◆ WHAT THIS TASK INVOLVES ◆
Word for word, repeat the records, leaving every picture behind.

◆ RECORDED DATA ◆
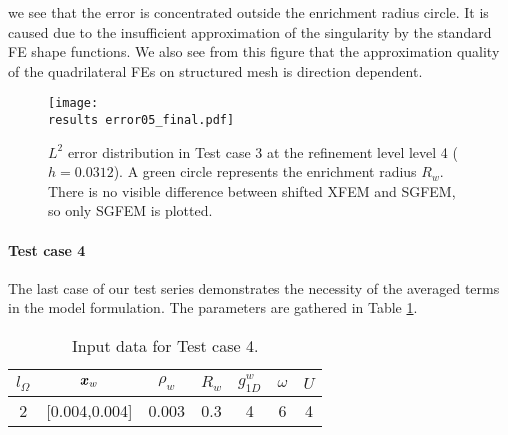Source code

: we see that the error is concentrated outside the enrichment radius circle. It is caused due to the insufficient approximation of the singularity
by the standard FE shape functions. We also see from this figure that the approximation quality of the quadrilateral FEs on structured mesh is direction dependent.
%
\begin{figure}[!htb]
  \centering    
  \texttt{[image: \\results error05\_final.pdf]}
  \caption[Error distribution in Test case 3]{$L^2$ error distribution in Test case 3 at the refinement level level 4 ($h=0.0312$).
  A green circle represents the enrichment radius $R_w$. There is no visible difference between shifted XFEM and SGFEM, so only SGFEM is plotted.}
  \label{fig:error_distribution_test3}
\end{figure}
%

\paragraph{Test case 4}
The last case of our test series demonstrates the necessity of the averaged terms in the model formulation.
The parameters are gathered in Table \ref{tab:test_case_4_data}.
%
\begin{table}[!htb]
\begin{center}
\begin{tabular}{ccccccc}
\toprule
$l_\Omega$ & $\mathbf{\boldsymbol{x}}_w$  & $\rho_w$ & $R_w$ & $g^w_{1D}$ & $\omega$ & $U$ \\
\midrule
2 & [0.004,0.004] & 0.003 & 0.3 & 4 & 6 & 4\\
\bottomrule
\end{tabular}
\caption{Input data for Test case 4.}
\label{tab:test_case_4_data}
\end{center}
\end{table}
%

◆ SOLUTION TO THE EXERCISE ◆
Source code

: we see that the error is concentrated outside the enrichment radius circle. It is caused due to the insufficient approximation of the singularity
by the standard FE shape functions. We also see from this figure that the approximation quality of the quadrilateral FEs on structured mesh is direction dependent.
%
\begin{figure}[!htb]
  \centering    
  \texttt{[image: \\results error05\_final.pdf]}
  \caption[Error distribution in Test case 3]{$L^2$ error distribution in Test case 3 at the refinement level level 4 ($h=0.0312$).
  A green circle represents the enrichment radius $R_w$. There is no visible difference between shifted XFEM and SGFEM, so only SGFEM is plotted.}
  \label{fig:error_distribution_test3}
\end{figure}
%

\paragraph{Test case 4}
The last case of our test series demonstrates the necessity of the averaged terms in the model formulation.
The parameters are gathered in Table \ref{tab:test_case_4_data}.
%
\begin{table}[!htb]
\begin{center}
\begin{tabular}{ccccccc}
\toprule
$l_\Omega$ & $\mathbf{\boldsymbol{x}}_w$  & $\rho_w$ & $R_w$ & $g^w_{1D}$ & $\omega$ & $U$ \\
\midrule
2 & [0.004,0.004] & 0.003 & 0.3 & 4 & 6 & 4\\
\bottomrule
\end{tabular}
\caption{Input data for Test case 4.}
\label{tab:test_case_4_data}
\end{center}
\end{table}
%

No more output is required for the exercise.